Tetapi, hal yang seringkali alpa dilakukan pemerintah adalah menilai sejauh mana insentif pajak sudah cukup cantik untuk mendulang investasi yang datang. Jika pada tahun 2017 saja paket insentif pajak tidak banyak dimanfaatkan, maka bisa saja kesimpulan sembarangan pun muncul: insentif ini tidak menarik-menarik amat, atau bahkan tak perlu-perlu amat untuk diterapkan.
Publikasi yang diterbitkan oleh Badan Koordinasi Penanaman Modal (BKPM) seakan mempertegas klaim tersebut. Pada 2017 lalu, total realisasi investasi Penanaman Modal Dalam Negeri (PMDN) dan Penanaman Modal Asing (PMA) mencapai nilai Rp 692,8 triliun, lebih dari target yang dibebankan sebesar Rp 678,8 triliun.
Investasi yang terus menggelontor besar dibandingkan sepinya peminat insentif pajak menjadi cermin betapa selama ini insentif pajak seperti antah di tepi gantang: ada tetapi tidak begitu dihiraukan. Ada atau tidaknya insentif pajak tidak mempengaruhi itikad investor untuk berinvestasi di Indonesia.
Hal ini senada dengan studi yang dilakukan oleh United Nations Industrial Development Organization (UNIDO) mengenai iklim investasi. Dalam studi tersebut, diketahui kalau investor memang tidak terlalu memedulikan ada atau tidaknya insentif pajak sebagai pertimbangan untuk melakukan investasi. Mereka lebih mementingkan stabilitas ekonomi dan politik, biaya bahan baku, pangsa pasar lokal, transparansi dalam hukum, ketersediaan tenaga kerja terlatih, biaya tenaga kerja, hingga adanya kerja sama dan perjanjian bilateral sebagai pertimbangan berinvestasi di sebuah negara. Maka, pemerintah perlu mengutak-atik skema insentif pajak yang tepat dan mengawinkannya dengan faktor-faktor lain tadi agar tetap menarik dan efektif.
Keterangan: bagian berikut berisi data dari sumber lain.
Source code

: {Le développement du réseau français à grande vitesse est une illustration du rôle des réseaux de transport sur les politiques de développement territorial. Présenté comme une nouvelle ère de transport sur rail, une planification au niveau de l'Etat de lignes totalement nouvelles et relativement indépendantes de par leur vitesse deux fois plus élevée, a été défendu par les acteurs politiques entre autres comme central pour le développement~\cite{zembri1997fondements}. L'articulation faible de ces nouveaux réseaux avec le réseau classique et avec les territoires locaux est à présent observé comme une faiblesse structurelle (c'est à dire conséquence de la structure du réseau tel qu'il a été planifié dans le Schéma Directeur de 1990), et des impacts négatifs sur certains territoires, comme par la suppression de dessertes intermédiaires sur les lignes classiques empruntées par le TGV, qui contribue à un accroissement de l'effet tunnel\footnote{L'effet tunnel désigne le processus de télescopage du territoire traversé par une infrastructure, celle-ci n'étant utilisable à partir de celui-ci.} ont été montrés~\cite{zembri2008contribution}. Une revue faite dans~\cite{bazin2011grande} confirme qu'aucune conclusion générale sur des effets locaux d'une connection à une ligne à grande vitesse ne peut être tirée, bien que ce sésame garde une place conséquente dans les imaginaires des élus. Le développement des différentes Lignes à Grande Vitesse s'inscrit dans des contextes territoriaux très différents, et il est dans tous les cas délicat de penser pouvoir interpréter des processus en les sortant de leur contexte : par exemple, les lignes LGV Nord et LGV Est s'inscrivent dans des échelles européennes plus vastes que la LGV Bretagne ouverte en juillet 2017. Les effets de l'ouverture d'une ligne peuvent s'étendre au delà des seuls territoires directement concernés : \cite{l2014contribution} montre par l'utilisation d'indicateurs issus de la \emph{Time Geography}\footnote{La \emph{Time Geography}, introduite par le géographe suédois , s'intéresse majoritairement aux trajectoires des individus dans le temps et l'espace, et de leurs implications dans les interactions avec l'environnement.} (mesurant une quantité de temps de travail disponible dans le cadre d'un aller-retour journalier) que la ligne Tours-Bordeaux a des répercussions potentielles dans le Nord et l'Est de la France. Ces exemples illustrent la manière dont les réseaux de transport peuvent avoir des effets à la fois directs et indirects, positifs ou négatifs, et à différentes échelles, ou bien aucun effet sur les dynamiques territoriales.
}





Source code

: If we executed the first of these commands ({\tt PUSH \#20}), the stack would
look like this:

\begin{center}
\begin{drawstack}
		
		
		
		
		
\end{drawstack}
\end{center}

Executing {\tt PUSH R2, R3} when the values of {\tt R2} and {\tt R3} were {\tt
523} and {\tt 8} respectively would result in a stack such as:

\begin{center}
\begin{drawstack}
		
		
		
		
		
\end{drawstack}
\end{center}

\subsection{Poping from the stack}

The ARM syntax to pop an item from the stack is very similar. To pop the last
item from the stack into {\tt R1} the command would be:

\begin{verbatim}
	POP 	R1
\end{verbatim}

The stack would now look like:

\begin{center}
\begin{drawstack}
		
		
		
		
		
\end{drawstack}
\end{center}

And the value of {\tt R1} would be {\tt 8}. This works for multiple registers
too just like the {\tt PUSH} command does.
Utak-atik itu bisa dilakukan dalam beberapa tahap. Pertama, koordinasi pemerintah pusat dan daerah. Mengingat faktor utama yang membuat investor tertarik berinvestasi adalah kestabilan ekonomi dan politik, maka koordinasi ini menjadi penting. Stabilitas ekonomi nasional secara agregat harus menjalar ke stabilitas ekonomi lokal sehingga pemerintah pusat harus rela bertungkus lumus mengurangi kesenjangan ekonomi satu daerah dengan daerah lain, selain juga menjamin penyediaan infrastruktur penyokong investasi yang akan masuk di tiap daerah tujuan investasi.
Kedua, membatasi sektor-sektor penerima insentif pajak. Karena peranan insentif pajak untuk menarik investor tidak terlalu besar, pemerintah harus selektif dalam memberikannya. Ihwal ini, konsistensi pemerintah dengan memberikan keringanan pajak hanya bagi mereka yang mau berinvestasi di industri pionir sudah tepat. Peraturan Menteri Keuangan nomor 35/PMK.010/2018 pun berada dalam koridor tersebut. Rancangan penerapan insentif pajak selanjutnya seperti Mini Tax Holiday pun akan efektif jika ia kongruen dengan peraturan sebelumnya dalam hal jenis industri mana saja yang akan diberikan fasilitas.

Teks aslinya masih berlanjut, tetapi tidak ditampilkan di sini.